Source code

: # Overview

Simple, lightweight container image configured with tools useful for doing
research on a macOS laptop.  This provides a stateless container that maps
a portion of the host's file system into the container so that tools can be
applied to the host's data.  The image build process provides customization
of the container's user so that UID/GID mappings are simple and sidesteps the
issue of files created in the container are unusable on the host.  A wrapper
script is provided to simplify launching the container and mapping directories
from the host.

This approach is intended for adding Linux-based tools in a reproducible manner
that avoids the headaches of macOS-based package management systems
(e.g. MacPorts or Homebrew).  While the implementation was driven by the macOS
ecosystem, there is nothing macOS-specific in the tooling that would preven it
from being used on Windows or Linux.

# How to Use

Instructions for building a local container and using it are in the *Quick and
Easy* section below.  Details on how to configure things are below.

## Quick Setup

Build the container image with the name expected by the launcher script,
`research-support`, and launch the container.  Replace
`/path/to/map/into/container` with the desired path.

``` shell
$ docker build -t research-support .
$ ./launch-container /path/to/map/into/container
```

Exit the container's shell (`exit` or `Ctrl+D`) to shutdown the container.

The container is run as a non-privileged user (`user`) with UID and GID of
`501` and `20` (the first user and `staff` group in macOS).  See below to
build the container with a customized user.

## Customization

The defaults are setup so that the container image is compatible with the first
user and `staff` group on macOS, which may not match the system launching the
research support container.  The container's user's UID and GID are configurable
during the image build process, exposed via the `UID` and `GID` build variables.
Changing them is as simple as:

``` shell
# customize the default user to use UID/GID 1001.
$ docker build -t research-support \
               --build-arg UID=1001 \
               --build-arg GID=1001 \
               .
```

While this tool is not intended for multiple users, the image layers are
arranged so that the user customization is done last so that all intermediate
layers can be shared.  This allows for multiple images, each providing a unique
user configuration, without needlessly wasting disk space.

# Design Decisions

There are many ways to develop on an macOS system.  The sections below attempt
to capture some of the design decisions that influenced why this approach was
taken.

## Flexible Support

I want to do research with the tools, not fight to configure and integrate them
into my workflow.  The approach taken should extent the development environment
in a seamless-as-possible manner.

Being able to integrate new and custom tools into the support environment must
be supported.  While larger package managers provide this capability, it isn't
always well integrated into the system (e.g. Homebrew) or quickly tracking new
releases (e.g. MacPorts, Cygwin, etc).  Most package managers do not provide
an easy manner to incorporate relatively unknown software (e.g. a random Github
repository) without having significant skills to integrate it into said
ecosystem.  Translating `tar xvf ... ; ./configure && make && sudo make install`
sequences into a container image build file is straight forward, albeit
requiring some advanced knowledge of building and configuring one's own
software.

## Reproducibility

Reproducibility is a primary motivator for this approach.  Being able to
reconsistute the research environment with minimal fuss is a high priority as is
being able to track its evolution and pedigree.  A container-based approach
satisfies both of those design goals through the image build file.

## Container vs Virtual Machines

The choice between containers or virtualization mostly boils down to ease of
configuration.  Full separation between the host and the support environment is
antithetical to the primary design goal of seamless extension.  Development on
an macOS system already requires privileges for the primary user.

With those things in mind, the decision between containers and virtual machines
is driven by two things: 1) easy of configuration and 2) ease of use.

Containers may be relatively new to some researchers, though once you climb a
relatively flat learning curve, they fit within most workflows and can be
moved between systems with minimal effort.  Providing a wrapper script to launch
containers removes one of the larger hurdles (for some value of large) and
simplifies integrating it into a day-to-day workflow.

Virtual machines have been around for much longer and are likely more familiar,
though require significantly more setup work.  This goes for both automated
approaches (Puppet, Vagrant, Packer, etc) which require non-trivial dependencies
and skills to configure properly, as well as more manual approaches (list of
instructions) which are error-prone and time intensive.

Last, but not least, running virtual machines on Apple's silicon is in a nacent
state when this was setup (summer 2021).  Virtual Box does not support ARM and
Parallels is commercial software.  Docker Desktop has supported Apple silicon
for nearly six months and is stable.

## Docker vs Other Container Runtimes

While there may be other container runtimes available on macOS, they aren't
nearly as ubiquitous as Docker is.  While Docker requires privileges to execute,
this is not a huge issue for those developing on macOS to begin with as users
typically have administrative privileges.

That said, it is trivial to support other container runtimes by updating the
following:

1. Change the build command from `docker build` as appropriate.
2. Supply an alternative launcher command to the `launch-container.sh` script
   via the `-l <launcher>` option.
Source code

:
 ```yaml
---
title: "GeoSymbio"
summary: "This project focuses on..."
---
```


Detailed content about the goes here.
********
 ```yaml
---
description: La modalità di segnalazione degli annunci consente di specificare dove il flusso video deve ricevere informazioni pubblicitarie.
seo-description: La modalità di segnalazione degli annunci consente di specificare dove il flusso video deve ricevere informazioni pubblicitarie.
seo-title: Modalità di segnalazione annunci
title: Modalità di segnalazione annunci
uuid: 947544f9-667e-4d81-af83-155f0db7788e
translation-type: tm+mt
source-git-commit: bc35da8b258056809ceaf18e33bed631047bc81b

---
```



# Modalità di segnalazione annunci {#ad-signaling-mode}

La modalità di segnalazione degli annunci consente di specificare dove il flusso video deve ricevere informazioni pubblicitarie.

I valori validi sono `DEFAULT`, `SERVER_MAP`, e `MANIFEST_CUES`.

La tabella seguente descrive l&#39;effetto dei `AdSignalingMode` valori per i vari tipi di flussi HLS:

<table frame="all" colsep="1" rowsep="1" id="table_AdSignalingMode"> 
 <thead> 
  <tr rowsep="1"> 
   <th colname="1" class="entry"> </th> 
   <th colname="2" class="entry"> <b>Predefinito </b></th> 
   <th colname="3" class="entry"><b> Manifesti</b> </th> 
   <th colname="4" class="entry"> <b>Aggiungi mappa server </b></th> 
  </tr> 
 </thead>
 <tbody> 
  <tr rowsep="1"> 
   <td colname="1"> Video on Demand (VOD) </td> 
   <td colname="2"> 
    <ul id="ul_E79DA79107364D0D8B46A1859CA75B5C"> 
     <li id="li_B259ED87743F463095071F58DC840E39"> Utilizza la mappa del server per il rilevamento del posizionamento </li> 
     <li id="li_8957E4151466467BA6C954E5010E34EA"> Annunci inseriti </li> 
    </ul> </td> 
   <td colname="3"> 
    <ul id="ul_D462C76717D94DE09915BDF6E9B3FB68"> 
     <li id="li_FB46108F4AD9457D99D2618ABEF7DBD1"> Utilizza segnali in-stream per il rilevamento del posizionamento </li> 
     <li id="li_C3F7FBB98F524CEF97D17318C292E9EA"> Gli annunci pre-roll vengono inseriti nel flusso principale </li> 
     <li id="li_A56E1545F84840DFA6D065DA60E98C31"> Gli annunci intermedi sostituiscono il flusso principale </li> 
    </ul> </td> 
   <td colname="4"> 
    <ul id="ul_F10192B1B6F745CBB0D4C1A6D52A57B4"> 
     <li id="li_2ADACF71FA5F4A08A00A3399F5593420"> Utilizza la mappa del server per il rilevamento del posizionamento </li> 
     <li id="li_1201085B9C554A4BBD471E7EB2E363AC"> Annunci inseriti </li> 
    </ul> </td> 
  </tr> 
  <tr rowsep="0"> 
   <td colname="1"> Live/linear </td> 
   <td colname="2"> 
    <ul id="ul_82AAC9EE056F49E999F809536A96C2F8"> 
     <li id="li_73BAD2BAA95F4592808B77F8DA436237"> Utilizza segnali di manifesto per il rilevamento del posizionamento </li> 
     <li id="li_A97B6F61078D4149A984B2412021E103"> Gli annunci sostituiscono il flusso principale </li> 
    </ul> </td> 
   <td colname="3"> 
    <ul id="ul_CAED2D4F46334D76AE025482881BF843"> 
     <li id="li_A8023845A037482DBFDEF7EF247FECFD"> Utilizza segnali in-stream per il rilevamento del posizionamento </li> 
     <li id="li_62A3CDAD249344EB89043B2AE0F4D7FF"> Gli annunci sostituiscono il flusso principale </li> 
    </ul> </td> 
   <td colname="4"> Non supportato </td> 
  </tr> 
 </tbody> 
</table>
********
■ **What the task requires**: Return, with no change at all, every line in the entries above from the line containing "Containers may be" through the line containing "Virtual machines have".

■ **Response area**:
Containers may be relatively new to some researchers, though once you climb a
relatively flat learning curve, they fit within most workflows and can be
moved between systems with minimal effort.  Providing a wrapper script to launch
containers removes one of the larger hurdles (for some value of large) and
simplifies integrating it into a day-to-day workflow.

Virtual machines have been around for much longer and are likely more familiar,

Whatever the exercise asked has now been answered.